### Provided data:
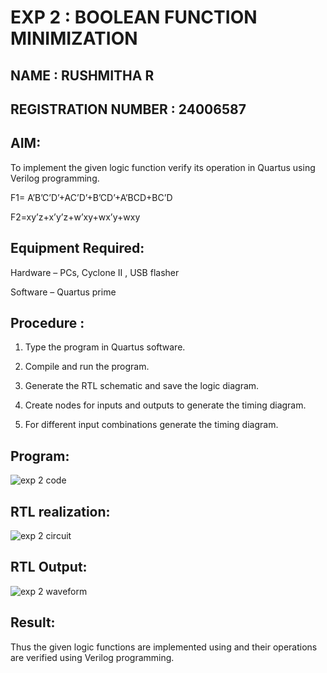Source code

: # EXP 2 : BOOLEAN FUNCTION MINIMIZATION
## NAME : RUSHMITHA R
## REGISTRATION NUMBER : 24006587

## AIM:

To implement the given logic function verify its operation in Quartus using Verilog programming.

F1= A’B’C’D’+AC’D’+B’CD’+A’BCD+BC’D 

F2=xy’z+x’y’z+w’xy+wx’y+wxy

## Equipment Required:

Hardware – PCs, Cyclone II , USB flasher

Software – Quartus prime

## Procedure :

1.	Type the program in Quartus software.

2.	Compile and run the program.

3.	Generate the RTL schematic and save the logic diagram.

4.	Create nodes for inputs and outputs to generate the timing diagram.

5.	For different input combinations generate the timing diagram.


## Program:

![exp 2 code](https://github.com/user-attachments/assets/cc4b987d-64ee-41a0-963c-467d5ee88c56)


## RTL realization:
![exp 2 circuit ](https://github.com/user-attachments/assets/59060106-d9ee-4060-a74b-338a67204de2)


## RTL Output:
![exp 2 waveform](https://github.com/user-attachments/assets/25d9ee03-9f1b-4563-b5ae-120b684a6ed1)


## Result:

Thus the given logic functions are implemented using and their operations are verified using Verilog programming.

### What you are asked to do:
Copy each line of the listing that contains the string "diagram".

### Exercise output:
3.	Generate the RTL schematic and save the logic diagram.
4.	Create nodes for inputs and outputs to generate the timing diagram.
5.	For different input combinations generate the timing diagram.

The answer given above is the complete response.